▶ _RECORDS SHOWN_
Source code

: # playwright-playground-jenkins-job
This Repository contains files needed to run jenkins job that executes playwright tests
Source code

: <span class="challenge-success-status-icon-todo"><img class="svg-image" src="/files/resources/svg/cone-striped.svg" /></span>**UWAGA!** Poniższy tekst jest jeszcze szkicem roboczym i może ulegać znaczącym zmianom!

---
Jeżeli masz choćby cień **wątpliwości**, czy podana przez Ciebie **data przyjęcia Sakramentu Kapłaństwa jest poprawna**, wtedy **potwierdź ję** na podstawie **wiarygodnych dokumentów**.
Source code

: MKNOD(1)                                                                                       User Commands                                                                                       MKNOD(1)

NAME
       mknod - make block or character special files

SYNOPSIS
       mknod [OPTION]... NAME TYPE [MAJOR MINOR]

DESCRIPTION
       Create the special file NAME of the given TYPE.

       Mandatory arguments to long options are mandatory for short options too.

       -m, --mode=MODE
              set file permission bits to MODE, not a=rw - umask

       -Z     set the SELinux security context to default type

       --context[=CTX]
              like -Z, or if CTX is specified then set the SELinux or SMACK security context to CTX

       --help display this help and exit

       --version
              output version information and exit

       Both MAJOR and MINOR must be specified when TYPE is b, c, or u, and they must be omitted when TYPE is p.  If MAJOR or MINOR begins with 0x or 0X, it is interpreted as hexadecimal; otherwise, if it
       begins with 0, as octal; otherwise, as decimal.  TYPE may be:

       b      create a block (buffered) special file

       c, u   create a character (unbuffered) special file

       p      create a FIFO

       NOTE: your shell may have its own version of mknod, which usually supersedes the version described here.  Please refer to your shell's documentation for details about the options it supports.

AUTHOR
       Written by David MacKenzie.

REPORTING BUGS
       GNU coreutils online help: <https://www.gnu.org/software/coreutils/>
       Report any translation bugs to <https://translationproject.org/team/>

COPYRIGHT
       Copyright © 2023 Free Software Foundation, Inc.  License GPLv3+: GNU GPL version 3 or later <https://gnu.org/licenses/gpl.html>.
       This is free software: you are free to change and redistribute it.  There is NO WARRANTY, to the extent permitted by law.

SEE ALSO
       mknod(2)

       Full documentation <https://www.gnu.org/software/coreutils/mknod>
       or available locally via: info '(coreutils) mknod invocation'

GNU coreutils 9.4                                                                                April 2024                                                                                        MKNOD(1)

▶ _EXERCISE OBJECTIVE_
Determine how many lines in the preceding records include the word "begins". The answer is that number alone.

▶ _REPLY TO THE EXERCISE_
2